W poniedziałek i w nocy z poniedziałku na wtorek pogodnie tylko na północy kraju. To dobra wiadomość dla tych, którzy jeszcze wypoczywają nad morzem. W reszcie kraju zachmurzenie na ogół duże, opady deszczu, przejściowo o natężeniu silnym. Od Śląska po Podkarpacie możliwe burze. Prognozowane sumy opadów do 25 mm, lokalnie do 35 mm w ciągu 12 godzin, w dzień głównie na zachodzie, w nocy na południu i południowym wschodzie. Temperatura w ciągu dnia sięgnie jedynie 16-22 st. Celsjusza. Wiatr wschodni i północny, nad morzem okresami dość silny, w porywach do 60 km/h, w czasie burz porywy do 65 km/h.
We wtorek w północnej połowie kraju zachmurzenie małe oraz umiarkowane i tylko lokalnie możliwy przelotny deszcz.
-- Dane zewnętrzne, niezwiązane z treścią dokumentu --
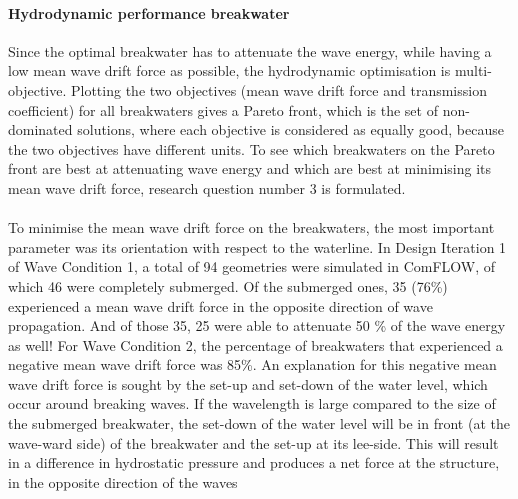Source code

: \paragraph{Hydrodynamic performance breakwater}
Since the optimal breakwater has to attenuate the wave energy, while having a low mean wave drift force as possible, the hydrodynamic optimisation is multi-objective. Plotting the two objectives (mean wave drift force and transmission coefficient) for all breakwaters gives a Pareto front, which is the set of non-dominated solutions, where each objective is considered as equally good, because the two objectives have different units. To see which breakwaters on the Pareto front are best at attenuating wave energy and which are best at minimising its mean wave drift force, research question number 3 is formulated.\\
\\
To minimise the mean wave drift force on the breakwaters, the most important parameter was its orientation with respect to the waterline. In Design Iteration 1 of Wave Condition 1, a total of 94 geometries were simulated in ComFLOW, of which 46 were completely submerged. Of the submerged ones, 35 (76\%) experienced a mean wave drift force in the opposite direction of wave propagation. And of those 35, 25 were able to attenuate 50 \% of the wave energy as well! For Wave Condition 2, the percentage of breakwaters that experienced a negative mean wave drift force was 85\%. An explanation for this negative mean wave drift force is sought by the set-up and set-down of the water level, which occur around breaking waves. If the wavelength is large compared to the size of the submerged breakwater, the set-down of the water level will be in front (at the wave-ward side) of the breakwater and the set-up at its lee-side. This will result in a difference in hydrostatic pressure and produces a net force at the structure, in the opposite direction of the waves\\
\\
W pozostałej części kraju pochmurno, opady deszczu, w Karpatach i na Podkarpaciu możliwe burze. W południowo wschodniej części kraju opady miejscami mogą być intensywne, do 25 mm. Temperatura od 15-21 stopni. Noc z wtorku na środę chłodna, od 5-10 stopni, nad morzem do 13.
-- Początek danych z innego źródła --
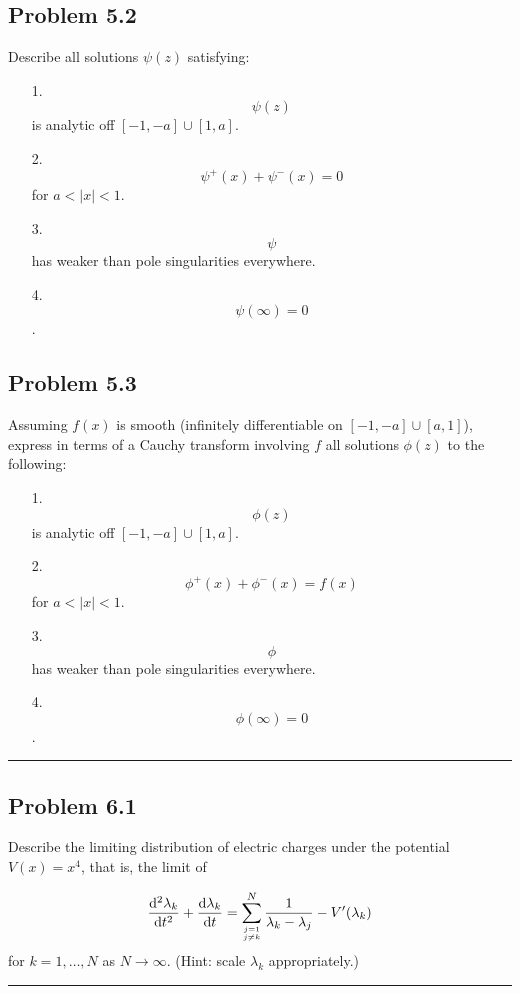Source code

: \documentclass[12pt,a4paper]{article}
\def\D{ {\rm d} }
\begin{document}
\subsection{Problem 5.2}
Describe all solutions $\psi(z)$ satisfying:

\begin{itemize}
\item[1. ] \[
\psi(z)
\]
is analytic off $[-1,-a] \cup [1,a]$.


\item[2. ] \[
\psi^+(x) + \psi^-(x) = 0
\]
for $a < |x| < 1$.


\item[3. ] \[
\psi
\]
has weaker than pole singularities everywhere.


\item[4. ] \[
\psi(\infty) = 0
\]
.

\end{itemize}
\subsection{Problem 5.3}
Assuming $f(x)$ is smooth (infinitely differentiable on $[-1,-a] \cup [a, 1]$), express  in terms of a Cauchy transform involving $f$ all solutions $\phi(z)$ to the following:

\begin{itemize}
\item[1. ] \[
\phi(z)
\]
is analytic off $[-1,-a] \cup [1,a]$.


\item[2. ] \[
\phi^+(x) + \phi^-(x) = f(x)
\]
for $a < |x| < 1$.


\item[3. ] \[
\phi
\]
has weaker than pole singularities everywhere.


\item[4. ] \[
\phi(\infty) = 0
\]
.

\end{itemize}
\rule{\textwidth}{1pt}
\subsection{Problem 6.1}
Describe the limiting distribution of electric charges under the potential $V(x) = x^4$, that is, the limit of

\[
{\D^2 \lambda_k \over \D t^2} + {\D \lambda_k \over \D t}  = \sum_{j=1 \atop j \neq k}^N {1 \over \lambda_k -\lambda_j} - V'(\lambda_k)
\]
for $k = 1,\ldots, N$ as $N \rightarrow \infty$.  (Hint: scale $\lambda_k$ appropriately.)

\rule{\textwidth}{1pt}
\end{document}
W środę zapowiada się poprawa pogody, więcej słońca, popsuje się za to na północy - tam zachmurzy się i przelotnie spadnie deszcz. Temperatura od 17. stopni na wschodzie do 22. na zachodzie. Na wybrzeżu okresami wiatr dość silny i silny, w porywach do 65 km/h.
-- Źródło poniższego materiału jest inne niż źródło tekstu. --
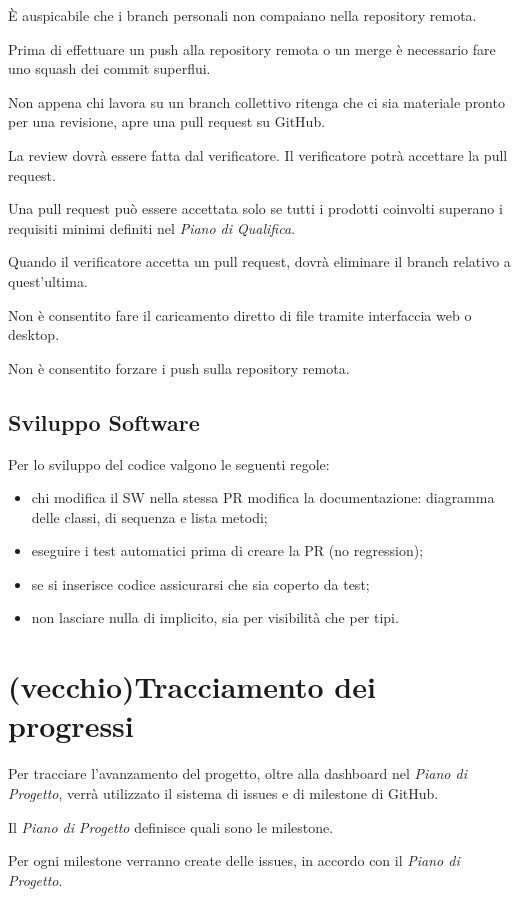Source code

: \documentclass[a4paper, 12pt]{article}
\begin{document}
È auspicabile che i branch personali non compaiano nella repository remota.

Prima di effettuare un push alla repository remota o un merge è necessario fare uno squash dei commit superflui.

Non appena chi lavora su un branch collettivo ritenga che ci sia materiale pronto per una revisione, apre una pull request su GitHub.

La review dovrà essere fatta dal verificatore. Il verificatore potrà accettare la pull request.

Una pull request può essere accettata solo se tutti i prodotti coinvolti superano i requisiti minimi definiti nel \textit{Piano di Qualifica}.

Quando il verificatore accetta un pull request, dovrà eliminare il branch relativo a quest'ultima.

Non è consentito fare il caricamento diretto di file tramite interfaccia web o desktop.

Non è consentito forzare i push sulla repository remota.

\subsection{Sviluppo Software}\label{norme-sw}
Per lo sviluppo del codice valgono le seguenti regole:
\begin{itemize}
	\item chi modifica il SW nella stessa PR modifica la documentazione: diagramma delle classi, di sequenza e lista metodi;
    \item eseguire i test automatici prima di creare la PR (no regression);
    \item se si inserisce codice assicurarsi che sia coperto da test;
    \item non lasciare nulla di implicito, sia per visibilità che per tipi.
\end{itemize}

\section{(vecchio)Tracciamento dei progressi}
Per tracciare l'avanzamento del progetto, oltre alla dashboard nel \textit{Piano di Progetto}, verrà utilizzato il sistema di issues e di milestone di GitHub.

Il \textit{Piano di Progetto} definisce quali sono le milestone.

Per ogni milestone verranno create delle issues, in accordo con il \textit{Piano di Progetto}.
\end{document}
Od czwartku do niedzieli utrzyma się deszczowa pogoda, dużo chmur, niewiele słońca. Temperatura od 15-20 kresek. Wiatr słaby i umiarkowany, na wybrzeżu okresami dość silny, porywisty, głównie z kierunków zachodnich i północnych.
Zdaniem synoptyków - to jeszcze nie koniec lata w Polsce, ale na słoneczne dni i wysokie temperatury przyjdzie poczekać do września.